══ Data for processing ══

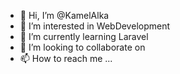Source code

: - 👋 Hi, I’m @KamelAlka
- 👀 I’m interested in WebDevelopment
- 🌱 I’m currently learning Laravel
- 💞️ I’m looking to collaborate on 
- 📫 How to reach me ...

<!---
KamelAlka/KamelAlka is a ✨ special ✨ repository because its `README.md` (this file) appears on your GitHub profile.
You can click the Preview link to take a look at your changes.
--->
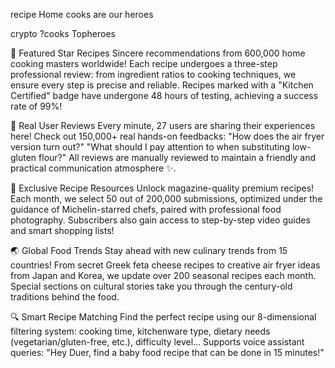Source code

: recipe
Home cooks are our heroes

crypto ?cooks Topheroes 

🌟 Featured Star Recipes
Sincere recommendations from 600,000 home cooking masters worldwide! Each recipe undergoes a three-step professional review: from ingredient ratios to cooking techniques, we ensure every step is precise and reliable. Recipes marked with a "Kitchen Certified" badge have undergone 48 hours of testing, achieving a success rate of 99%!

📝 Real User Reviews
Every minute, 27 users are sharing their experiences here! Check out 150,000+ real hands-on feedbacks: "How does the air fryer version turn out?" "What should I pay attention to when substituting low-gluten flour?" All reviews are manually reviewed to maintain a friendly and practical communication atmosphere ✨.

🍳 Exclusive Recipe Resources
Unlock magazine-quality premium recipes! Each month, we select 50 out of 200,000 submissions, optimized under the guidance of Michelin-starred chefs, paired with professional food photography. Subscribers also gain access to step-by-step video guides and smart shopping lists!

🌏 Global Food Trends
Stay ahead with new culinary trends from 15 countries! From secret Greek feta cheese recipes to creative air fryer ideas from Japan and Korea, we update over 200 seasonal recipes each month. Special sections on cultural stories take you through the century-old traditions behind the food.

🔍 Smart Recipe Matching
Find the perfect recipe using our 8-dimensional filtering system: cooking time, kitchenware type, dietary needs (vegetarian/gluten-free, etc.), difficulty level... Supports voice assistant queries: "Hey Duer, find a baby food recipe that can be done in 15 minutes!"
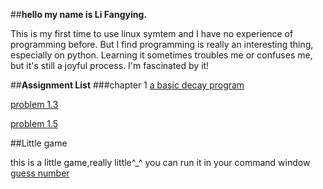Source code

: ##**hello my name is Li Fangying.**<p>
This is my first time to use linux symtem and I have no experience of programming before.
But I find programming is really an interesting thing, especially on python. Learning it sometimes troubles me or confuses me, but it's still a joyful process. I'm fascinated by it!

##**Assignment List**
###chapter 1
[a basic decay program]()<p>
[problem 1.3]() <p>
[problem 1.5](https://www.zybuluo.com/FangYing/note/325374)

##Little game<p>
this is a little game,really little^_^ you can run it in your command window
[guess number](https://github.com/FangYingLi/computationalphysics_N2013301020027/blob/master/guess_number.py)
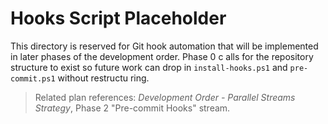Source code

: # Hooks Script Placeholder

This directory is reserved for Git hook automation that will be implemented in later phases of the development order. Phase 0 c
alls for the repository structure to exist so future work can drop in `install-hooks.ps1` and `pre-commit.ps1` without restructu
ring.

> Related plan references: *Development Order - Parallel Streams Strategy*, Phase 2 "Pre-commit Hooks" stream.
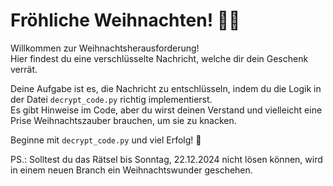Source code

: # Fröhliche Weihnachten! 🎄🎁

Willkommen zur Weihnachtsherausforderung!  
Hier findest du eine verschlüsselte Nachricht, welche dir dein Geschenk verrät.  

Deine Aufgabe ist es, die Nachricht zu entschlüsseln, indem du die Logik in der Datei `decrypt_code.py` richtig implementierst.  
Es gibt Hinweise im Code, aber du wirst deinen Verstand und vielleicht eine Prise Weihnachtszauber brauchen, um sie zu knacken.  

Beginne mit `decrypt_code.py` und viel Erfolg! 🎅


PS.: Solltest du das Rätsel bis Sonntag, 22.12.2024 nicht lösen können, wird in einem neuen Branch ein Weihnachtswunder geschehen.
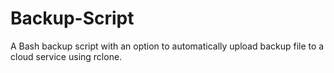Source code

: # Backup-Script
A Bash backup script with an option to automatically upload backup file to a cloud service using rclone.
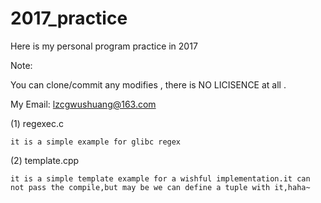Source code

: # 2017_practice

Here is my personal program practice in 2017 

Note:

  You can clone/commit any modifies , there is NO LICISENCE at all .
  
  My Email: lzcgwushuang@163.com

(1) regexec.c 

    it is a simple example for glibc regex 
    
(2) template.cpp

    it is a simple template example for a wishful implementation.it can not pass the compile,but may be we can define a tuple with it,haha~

═══

> **What is needed**
Reprint the entries above exactly, images removed.

> **Task answer**
Source code

: - 👋 Hi, I’m @KamelAlka
- 👀 I’m interested in WebDevelopment
- 🌱 I’m currently learning Laravel
- 💞️ I’m looking to collaborate on 
- 📫 How to reach me ...

<!---
KamelAlka/KamelAlka is a ✨ special ✨ repository because its `README.md` (this file) appears on your GitHub profile.
You can click the Preview link to take a look at your changes.
--->
Source code

: recipe
Home cooks are our heroes

crypto ?cooks Topheroes 

🌟 Featured Star Recipes
Sincere recommendations from 600,000 home cooking masters worldwide! Each recipe undergoes a three-step professional review: from ingredient ratios to cooking techniques, we ensure every step is precise and reliable. Recipes marked with a "Kitchen Certified" badge have undergone 48 hours of testing, achieving a success rate of 99%!

📝 Real User Reviews
Every minute, 27 users are sharing their experiences here! Check out 150,000+ real hands-on feedbacks: "How does the air fryer version turn out?" "What should I pay attention to when substituting low-gluten flour?" All reviews are manually reviewed to maintain a friendly and practical communication atmosphere ✨.

🍳 Exclusive Recipe Resources
Unlock magazine-quality premium recipes! Each month, we select 50 out of 200,000 submissions, optimized under the guidance of Michelin-starred chefs, paired with professional food photography. Subscribers also gain access to step-by-step video guides and smart shopping lists!

🌏 Global Food Trends
Stay ahead with new culinary trends from 15 countries! From secret Greek feta cheese recipes to creative air fryer ideas from Japan and Korea, we update over 200 seasonal recipes each month. Special sections on cultural stories take you through the century-old traditions behind the food.

🔍 Smart Recipe Matching
Find the perfect recipe using our 8-dimensional filtering system: cooking time, kitchenware type, dietary needs (vegetarian/gluten-free, etc.), difficulty level... Supports voice assistant queries: "Hey Duer, find a baby food recipe that can be done in 15 minutes!"
Source code

: ##**hello my name is Li Fangying.**<p>
This is my first time to use linux symtem and I have no experience of programming before.
But I find programming is really an interesting thing, especially on python. Learning it sometimes troubles me or confuses me, but it's still a joyful process. I'm fascinated by it!

##**Assignment List**
###chapter 1
[a basic decay program]()<p>
[problem 1.3]() <p>
[problem 1.5](https://www.zybuluo.com/FangYing/note/325374)

##Little game<p>
this is a little game,really little^_^ you can run it in your command window
[guess number](https://github.com/FangYingLi/computationalphysics_N2013301020027/blob/master/guess_number.py)
Source code

: # Hooks Script Placeholder

This directory is reserved for Git hook automation that will be implemented in later phases of the development order. Phase 0 c
alls for the repository structure to exist so future work can drop in `install-hooks.ps1` and `pre-commit.ps1` without restructu
ring.

> Related plan references: *Development Order - Parallel Streams Strategy*, Phase 2 "Pre-commit Hooks" stream.
Source code

: # Fröhliche Weihnachten! 🎄🎁

Willkommen zur Weihnachtsherausforderung!  
Hier findest du eine verschlüsselte Nachricht, welche dir dein Geschenk verrät.  

Deine Aufgabe ist es, die Nachricht zu entschlüsseln, indem du die Logik in der Datei `decrypt_code.py` richtig implementierst.  
Es gibt Hinweise im Code, aber du wirst deinen Verstand und vielleicht eine Prise Weihnachtszauber brauchen, um sie zu knacken.  

Beginne mit `decrypt_code.py` und viel Erfolg! 🎅


PS.: Solltest du das Rätsel bis Sonntag, 22.12.2024 nicht lösen können, wird in einem neuen Branch ein Weihnachtswunder geschehen.
Source code

: # Backup-Script
A Bash backup script with an option to automatically upload backup file to a cloud service using rclone.
Source code

: # 2017_practice

Here is my personal program practice in 2017 

Note:

  You can clone/commit any modifies , there is NO LICISENCE at all .
  
  My Email: lzcgwushuang@163.com

(1) regexec.c 

    it is a simple example for glibc regex 
    
(2) template.cpp

    it is a simple template example for a wishful implementation.it can not pass the compile,but may be we can define a tuple with it,haha~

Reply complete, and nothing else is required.